### [INFORMATION]

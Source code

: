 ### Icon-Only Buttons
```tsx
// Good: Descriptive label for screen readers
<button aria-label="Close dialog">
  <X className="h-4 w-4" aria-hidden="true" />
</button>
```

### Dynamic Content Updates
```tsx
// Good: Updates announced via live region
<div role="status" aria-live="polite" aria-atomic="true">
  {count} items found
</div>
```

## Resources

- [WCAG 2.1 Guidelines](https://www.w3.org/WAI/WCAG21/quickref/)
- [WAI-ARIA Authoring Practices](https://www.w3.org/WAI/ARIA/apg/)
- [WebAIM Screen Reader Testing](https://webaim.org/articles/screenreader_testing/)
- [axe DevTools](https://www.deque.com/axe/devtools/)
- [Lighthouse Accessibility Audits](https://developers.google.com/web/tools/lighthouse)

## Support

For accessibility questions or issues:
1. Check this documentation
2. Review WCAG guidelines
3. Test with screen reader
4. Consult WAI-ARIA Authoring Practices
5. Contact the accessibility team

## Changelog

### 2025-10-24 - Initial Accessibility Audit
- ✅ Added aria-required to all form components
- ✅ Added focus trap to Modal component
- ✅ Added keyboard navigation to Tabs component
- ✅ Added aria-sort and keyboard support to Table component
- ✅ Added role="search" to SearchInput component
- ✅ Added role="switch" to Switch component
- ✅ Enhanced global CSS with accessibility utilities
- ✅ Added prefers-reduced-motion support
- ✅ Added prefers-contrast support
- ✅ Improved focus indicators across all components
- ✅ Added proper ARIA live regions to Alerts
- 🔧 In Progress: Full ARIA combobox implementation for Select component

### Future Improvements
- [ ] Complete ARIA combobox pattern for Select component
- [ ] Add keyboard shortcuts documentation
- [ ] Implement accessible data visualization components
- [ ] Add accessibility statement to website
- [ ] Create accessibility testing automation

* * *

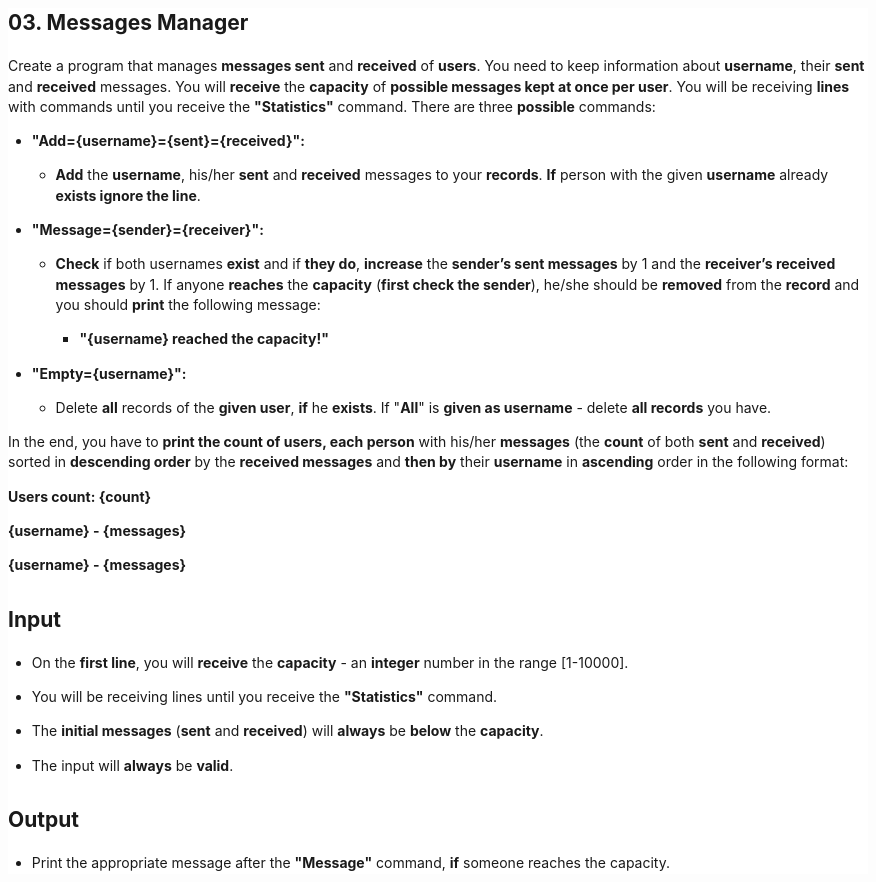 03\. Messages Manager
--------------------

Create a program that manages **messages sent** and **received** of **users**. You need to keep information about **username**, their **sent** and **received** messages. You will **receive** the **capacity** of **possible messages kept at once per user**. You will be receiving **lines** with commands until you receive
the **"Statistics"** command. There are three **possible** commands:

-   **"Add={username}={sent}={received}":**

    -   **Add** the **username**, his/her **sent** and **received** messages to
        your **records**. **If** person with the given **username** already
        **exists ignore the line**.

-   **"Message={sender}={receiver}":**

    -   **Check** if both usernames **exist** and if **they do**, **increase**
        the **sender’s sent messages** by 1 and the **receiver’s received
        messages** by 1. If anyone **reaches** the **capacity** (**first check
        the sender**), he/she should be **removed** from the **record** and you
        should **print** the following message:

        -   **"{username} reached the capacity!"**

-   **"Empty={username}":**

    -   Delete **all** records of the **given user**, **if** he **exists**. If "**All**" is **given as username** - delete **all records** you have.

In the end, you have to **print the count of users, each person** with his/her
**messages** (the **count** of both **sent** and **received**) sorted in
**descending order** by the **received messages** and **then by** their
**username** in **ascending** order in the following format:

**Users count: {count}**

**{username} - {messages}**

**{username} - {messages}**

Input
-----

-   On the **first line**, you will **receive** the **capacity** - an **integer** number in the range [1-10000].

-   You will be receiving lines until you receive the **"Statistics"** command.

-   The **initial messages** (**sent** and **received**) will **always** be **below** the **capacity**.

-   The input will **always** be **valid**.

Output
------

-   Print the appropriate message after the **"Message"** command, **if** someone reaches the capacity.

### [TASK PROMPT]
In the listing above, find the line containing "- ✅ Added keyboard" and the line containing "- [ ] Create accessibility testing automation", then retype both and every line between them exactly, with nothing else.

### [SOLUTION TO THE EXERCISE]
- ✅ Added keyboard navigation to Tabs component
- ✅ Added aria-sort and keyboard support to Table component
- ✅ Added role="search" to SearchInput component
- ✅ Added role="switch" to Switch component
- ✅ Enhanced global CSS with accessibility utilities
- ✅ Added prefers-reduced-motion support
- ✅ Added prefers-contrast support
- ✅ Improved focus indicators across all components
- ✅ Added proper ARIA live regions to Alerts
- 🔧 In Progress: Full ARIA combobox implementation for Select component

### Future Improvements
- [ ] Complete ARIA combobox pattern for Select component
- [ ] Add keyboard shortcuts documentation
- [ ] Implement accessible data visualization components
- [ ] Add accessibility statement to website
- [ ] Create accessibility testing automation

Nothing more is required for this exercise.